Cumberland Times-News

Michael A Sawyers - Outdoors

August 11, 2012

Wildlife grasses spring forth after controlled burn in March

OLDTOWN — In March, Jim Mullan was one of the state employees who intentionally set fire to grasses on the Warrior Mountain Wildlife Management Area.

On Tuesday, almost five months after the rapid and intense blaze, Mullan, the western regional manager for the Maryland Wildlife & Heritage Service, stood in that same field and admired the results of the handiwork done by his agency and the Maryland Forest Service.

Specifically, Mullan was checking out the big bluestem grass that seeks to grow almost as high as an elephant’s eye during the spring and summer.

“There is also switchgrass and Indian grass that has come back in,” he said, fondling the flora a couple hundred yards off Oliver Beltz Road.

“This (10-acre) field is managed for wildlife habitat, specifically upland wildlife and the recreation that goes along with it,” Mullan said. “Good wildlife habitat consists of food, water and cover that are close together.”

The real benefactors of this hands-on wildlife management are ground nesting birds —  ranging in size from wild turkeys to sparrows — and mammals such as cottontail rabbits and voles.

“But deer use this habitat too,” Mullan said, “and it wouldn’t be unusual for a bear to be seen here.”

In 2011, as a part of Gov. Martin O’Malley’s Forest Brigade Program, the Forest Service, assisted by state prison inmates, planted numerous trees that will eventually augment the cover and food within the field. For now, those young trees are protected in plastic tubes.

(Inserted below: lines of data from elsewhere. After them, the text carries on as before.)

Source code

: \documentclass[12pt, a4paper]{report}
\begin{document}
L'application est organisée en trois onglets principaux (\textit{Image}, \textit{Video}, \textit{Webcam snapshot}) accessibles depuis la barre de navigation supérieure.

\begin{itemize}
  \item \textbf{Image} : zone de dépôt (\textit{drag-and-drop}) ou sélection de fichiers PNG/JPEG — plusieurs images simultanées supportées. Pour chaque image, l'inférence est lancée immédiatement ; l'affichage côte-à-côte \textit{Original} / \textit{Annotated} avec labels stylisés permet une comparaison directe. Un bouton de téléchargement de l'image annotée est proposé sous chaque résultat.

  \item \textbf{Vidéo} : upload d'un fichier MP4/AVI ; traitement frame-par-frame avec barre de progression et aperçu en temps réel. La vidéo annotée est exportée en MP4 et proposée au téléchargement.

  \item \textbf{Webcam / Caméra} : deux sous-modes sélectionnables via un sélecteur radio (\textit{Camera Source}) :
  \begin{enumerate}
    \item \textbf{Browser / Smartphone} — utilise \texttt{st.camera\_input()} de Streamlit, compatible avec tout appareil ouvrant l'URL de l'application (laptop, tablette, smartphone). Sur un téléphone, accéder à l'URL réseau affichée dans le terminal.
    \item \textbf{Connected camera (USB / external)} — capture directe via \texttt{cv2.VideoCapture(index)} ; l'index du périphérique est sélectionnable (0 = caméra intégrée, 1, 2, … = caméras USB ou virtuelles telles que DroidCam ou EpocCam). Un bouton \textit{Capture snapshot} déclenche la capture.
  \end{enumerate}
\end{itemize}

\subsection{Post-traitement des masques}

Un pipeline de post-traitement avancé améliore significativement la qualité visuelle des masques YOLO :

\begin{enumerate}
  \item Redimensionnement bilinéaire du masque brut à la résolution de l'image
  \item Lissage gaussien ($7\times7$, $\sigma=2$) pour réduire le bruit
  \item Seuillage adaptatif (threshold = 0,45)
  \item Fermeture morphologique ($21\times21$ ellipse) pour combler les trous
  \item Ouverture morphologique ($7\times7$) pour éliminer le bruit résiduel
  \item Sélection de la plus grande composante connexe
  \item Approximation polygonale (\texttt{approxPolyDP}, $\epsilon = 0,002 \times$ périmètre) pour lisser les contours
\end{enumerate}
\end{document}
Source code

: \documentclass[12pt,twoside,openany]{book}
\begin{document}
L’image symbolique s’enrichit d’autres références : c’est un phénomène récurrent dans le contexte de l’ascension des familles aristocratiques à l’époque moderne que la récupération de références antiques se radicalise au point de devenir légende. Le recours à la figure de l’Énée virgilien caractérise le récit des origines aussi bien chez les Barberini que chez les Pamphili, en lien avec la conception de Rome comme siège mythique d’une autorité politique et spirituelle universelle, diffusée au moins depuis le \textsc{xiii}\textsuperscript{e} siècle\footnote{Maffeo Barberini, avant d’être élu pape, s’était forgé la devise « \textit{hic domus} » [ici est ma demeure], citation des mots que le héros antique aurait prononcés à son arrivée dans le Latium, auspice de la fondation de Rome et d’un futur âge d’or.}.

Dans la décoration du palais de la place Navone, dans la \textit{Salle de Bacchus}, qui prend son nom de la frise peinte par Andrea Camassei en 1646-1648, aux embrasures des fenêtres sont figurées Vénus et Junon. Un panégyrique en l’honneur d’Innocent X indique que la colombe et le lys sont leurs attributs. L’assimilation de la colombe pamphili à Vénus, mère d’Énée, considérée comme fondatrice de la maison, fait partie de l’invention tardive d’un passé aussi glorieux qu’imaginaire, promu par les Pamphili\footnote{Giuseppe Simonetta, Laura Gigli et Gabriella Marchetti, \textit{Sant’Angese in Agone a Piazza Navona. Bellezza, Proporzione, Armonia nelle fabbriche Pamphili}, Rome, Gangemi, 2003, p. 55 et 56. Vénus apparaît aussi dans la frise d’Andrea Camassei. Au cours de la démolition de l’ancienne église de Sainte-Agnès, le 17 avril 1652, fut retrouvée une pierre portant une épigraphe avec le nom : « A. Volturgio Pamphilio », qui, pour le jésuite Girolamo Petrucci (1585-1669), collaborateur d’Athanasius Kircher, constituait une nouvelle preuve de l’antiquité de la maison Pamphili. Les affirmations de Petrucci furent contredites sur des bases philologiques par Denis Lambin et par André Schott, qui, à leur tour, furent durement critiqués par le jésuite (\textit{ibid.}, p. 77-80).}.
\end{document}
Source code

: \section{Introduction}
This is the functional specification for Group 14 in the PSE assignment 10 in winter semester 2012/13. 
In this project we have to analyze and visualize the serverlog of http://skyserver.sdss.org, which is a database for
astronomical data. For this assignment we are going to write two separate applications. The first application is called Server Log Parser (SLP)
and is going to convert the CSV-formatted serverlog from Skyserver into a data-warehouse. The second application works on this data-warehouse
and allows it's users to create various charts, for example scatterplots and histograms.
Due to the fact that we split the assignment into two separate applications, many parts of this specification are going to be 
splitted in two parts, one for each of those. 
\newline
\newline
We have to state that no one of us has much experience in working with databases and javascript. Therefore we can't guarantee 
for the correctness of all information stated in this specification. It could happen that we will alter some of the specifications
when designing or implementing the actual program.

The trees include white pine, Virginia pine, Eastern red cedar, black cherry, black oak and chestnut oak.

The Warrior Mountain WMA encompasses 4,672 acres, 5 percent of which is in fields and grasses. It lies mostly between Oliver Beltz and Cresap Mill roads.

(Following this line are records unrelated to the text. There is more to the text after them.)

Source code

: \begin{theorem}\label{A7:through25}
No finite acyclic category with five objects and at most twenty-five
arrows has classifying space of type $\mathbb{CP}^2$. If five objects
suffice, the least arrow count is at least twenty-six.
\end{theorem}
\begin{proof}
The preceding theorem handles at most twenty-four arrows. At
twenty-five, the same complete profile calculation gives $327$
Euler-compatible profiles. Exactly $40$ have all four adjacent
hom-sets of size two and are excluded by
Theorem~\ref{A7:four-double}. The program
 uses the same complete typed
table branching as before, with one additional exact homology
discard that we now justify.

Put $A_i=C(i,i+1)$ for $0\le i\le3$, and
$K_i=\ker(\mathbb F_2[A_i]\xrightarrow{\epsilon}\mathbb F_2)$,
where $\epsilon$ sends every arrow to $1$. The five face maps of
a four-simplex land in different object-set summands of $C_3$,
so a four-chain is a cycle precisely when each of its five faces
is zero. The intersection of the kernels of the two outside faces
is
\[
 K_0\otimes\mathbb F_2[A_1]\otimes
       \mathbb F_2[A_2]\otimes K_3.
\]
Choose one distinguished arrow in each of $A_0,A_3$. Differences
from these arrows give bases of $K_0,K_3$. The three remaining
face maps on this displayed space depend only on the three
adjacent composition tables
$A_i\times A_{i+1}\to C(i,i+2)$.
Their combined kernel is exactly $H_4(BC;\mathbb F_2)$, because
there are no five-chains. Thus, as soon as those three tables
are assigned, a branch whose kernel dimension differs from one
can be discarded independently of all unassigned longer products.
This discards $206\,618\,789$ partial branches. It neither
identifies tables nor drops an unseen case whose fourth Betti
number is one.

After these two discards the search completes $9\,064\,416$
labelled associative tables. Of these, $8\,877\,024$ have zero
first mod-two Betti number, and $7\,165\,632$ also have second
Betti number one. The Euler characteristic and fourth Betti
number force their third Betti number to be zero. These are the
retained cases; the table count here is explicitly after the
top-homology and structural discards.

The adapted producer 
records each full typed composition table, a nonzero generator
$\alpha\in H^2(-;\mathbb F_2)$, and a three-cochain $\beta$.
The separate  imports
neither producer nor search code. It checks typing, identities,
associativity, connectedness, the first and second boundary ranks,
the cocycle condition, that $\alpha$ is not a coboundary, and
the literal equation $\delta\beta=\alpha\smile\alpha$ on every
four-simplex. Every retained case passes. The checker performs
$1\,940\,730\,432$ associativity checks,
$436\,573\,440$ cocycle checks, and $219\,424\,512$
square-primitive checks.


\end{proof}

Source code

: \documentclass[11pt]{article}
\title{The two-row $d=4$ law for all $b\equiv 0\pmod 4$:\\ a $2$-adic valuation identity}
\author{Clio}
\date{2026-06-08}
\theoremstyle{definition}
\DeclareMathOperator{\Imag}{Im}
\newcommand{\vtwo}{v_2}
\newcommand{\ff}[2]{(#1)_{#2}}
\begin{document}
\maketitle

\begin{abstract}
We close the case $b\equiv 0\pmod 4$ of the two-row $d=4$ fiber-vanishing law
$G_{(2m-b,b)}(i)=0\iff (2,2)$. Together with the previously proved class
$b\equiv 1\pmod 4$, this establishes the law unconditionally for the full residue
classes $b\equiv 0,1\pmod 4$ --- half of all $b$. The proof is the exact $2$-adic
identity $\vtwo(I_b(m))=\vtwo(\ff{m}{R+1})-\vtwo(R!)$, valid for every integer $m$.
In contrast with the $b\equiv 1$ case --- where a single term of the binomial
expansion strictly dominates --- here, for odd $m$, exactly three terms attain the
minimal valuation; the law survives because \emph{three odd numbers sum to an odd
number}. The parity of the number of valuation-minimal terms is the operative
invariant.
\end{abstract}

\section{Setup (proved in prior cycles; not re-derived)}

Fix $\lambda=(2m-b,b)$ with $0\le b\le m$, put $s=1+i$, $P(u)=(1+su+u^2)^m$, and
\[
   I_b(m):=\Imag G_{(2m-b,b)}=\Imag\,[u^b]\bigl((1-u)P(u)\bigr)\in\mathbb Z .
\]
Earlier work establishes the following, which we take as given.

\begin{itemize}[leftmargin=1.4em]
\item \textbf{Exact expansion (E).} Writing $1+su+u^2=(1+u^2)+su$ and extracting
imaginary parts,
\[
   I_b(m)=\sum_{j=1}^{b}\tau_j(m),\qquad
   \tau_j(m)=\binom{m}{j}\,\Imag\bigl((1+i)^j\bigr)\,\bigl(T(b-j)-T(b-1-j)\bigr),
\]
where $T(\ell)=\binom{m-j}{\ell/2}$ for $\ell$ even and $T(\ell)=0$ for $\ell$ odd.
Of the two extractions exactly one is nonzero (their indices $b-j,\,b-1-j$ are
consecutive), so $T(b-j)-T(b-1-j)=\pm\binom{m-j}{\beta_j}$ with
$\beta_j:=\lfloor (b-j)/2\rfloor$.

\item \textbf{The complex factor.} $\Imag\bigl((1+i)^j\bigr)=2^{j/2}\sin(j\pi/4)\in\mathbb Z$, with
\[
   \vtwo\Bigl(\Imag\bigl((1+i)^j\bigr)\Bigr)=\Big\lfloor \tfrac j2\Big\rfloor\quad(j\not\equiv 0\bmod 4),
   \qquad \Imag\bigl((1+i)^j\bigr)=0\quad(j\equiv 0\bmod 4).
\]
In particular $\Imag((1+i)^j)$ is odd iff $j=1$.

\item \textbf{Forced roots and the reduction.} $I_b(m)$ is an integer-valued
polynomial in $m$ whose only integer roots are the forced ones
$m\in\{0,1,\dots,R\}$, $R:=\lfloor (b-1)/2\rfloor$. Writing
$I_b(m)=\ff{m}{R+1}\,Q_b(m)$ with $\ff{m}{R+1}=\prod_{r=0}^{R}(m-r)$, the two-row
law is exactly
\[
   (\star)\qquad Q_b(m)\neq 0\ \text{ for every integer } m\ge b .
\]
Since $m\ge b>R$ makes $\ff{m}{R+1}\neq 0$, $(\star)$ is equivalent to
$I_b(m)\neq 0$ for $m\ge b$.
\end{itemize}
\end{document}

A variety of public access points are available for hunters and other users.

“We acquired this field 10 years ago. It was pasture then and you could look up at it from the road and see every nook and cranny in the land,” Mullan said. That’s no longer true, the grasses of varying height give wildlife plenty of cover to shield them from long-range viewing.

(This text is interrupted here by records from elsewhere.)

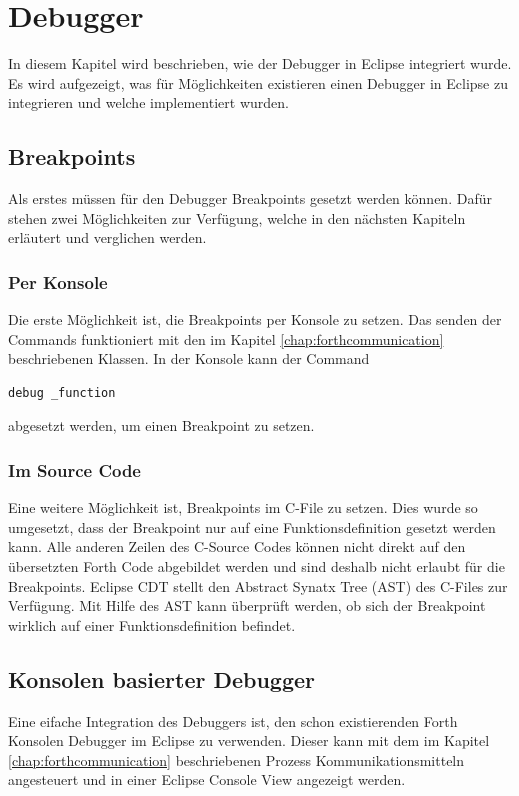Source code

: \chapter{Debugger}
\label{chap:debugger}
In diesem Kapitel wird beschrieben, wie der Debugger in Eclipse integriert wurde. Es wird aufgezeigt, was für Möglichkeiten existieren einen Debugger in Eclipse zu integrieren und welche implementiert wurden.

\section{Breakpoints}
Als erstes müssen für den Debugger Breakpoints gesetzt werden können. Dafür stehen zwei Möglichkeiten zur Verfügung, welche in den nächsten Kapiteln erläutert und verglichen werden.

\subsection{Per Konsole}

Die erste Möglichkeit ist, die Breakpoints per Konsole zu setzen. Das senden der Commands funktioniert mit den im Kapitel \ref{chap:forthcommunication} beschriebenen Klassen. In der Konsole kann der Command

%
\begin{verbatim}
debug _function
\end{verbatim}
%
abgesetzt werden, um einen Breakpoint zu setzen.

\subsection{Im Source Code}

Eine weitere Möglichkeit ist, Breakpoints im C-File zu setzen. Dies wurde so umgesetzt, dass der Breakpoint nur auf eine Funktionsdefinition gesetzt werden kann. Alle anderen Zeilen des C-Source Codes können nicht direkt auf den übersetzten Forth Code abgebildet werden und sind deshalb nicht erlaubt für die Breakpoints.
\newline
Eclipse CDT stellt den Abstract Synatx Tree (AST) des C-Files zur Verfügung. Mit Hilfe des AST kann überprüft werden, ob sich der Breakpoint wirklich auf einer Funktionsdefinition befindet.
\newpage
\section{Konsolen basierter Debugger}

Eine eifache Integration des Debuggers ist, den schon existierenden Forth Konsolen Debugger im Eclipse zu verwenden. Dieser kann mit dem im Kapitel \ref{chap:forthcommunication} beschriebenen Prozess Kommunikationsmitteln angesteuert und in einer Eclipse Console View angezeigt werden.

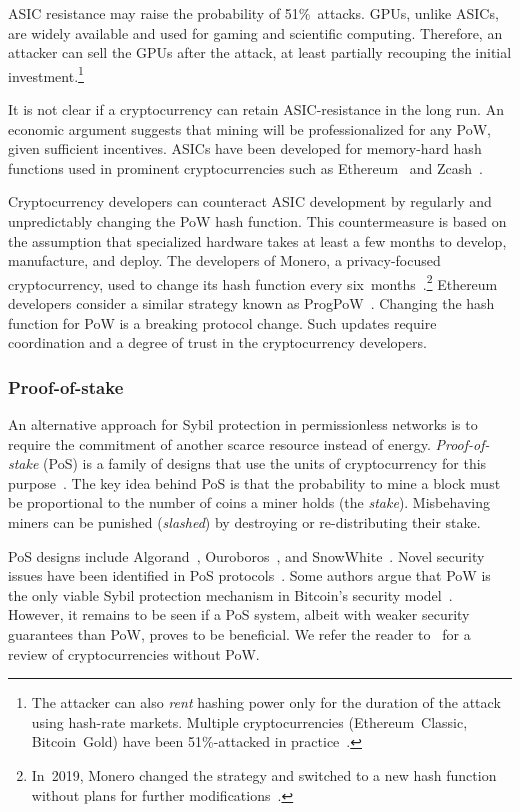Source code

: ASIC resistance may raise the probability of 51\%~attacks.
GPUs, unlike ASICs, are widely available and used for gaming and scientific computing.
Therefore, an attacker can sell the GPUs after the attack, at least partially recouping the initial investment.\footnote{The attacker can also \textit{rent} hashing power only for the duration of the attack using hash-rate markets. Multiple cryptocurrencies (Ethereum~Classic, Bitcoin~Gold) have been 51\%-attacked in practice~\cite{Xazax3102019}.}

It is not clear if a cryptocurrency can retain ASIC-resistance in the long run.
An economic argument suggests that mining will be professionalized for any PoW, given sufficient incentives.
ASICs have been developed for memory-hard hash functions used in prominent cryptocurrencies such as Ethereum~\cite{OLeary2018} and Zcash~\cite{Floyd2018}.

Cryptocurrency developers can counteract ASIC development by regularly and unpredictably changing the PoW hash function.
This countermeasure is based on the assumption that specialized hardware takes at least a few months to develop, manufacture, and deploy.
The developers of Monero, a privacy-focused cryptocurrency, used to change its hash function every six~months~\cite{Kim2019}.\footnote{In~2019, Monero changed the strategy and switched to a new hash function without plans for further modifications~\cite{dEBRUYNE2019}.}
Ethereum developers consider a similar strategy known as ProgPoW~\cite{OLeary2019}.
Changing the hash function for PoW is a breaking protocol change.
Such updates require coordination and a degree of trust in the cryptocurrency developers.


\subsubsection*{Proof-of-stake}

An alternative approach for Sybil protection in permissionless networks is to require the commitment of another scarce resource instead of energy.
\textit{Proof-of-stake} (PoS) is a family of designs that use the units of cryptocurrency for this purpose~\cite{Bano2019}.
The key idea behind PoS is that the probability to mine a block must be proportional to the number of coins a miner holds (the \textit{stake}).
Misbehaving miners can be punished (\textit{slashed}) by destroying or re-distributing their stake.


PoS designs include Algorand~\cite{Chen2019}, Ouroboros~\cite{Kiayias2017}, and SnowWhite~\cite{Bentov2016a}.
Novel security issues have been identified in PoS protocols~\cite{Fanti2019,Gazi2018,BrownCohen2019,Chitra2020}.
Some authors argue that PoW is the only viable Sybil protection mechanism in Bitcoin's security model~\cite{Andreev2014, Sztorc2015, Poelstra2015}.
However, it remains to be seen if a PoS system, albeit with weaker security guarantees than PoW, proves to be beneficial.
We refer the reader to~\cite{Bentov2016} for a review of cryptocurrencies without PoW.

Controlled burns are to improve wildlife habitat, but Mullan said they have been shut down when nesting turkeys have been found in the area meant to go up in smoke.

This year’s burn, though, came off pretty much picture perfect. When the grasses thicken in two or three more years and lose their value for wildlife, the torch will be lit once more.

Contact Outdoor Editor Mike Sawyers at msawyers@times-news.com.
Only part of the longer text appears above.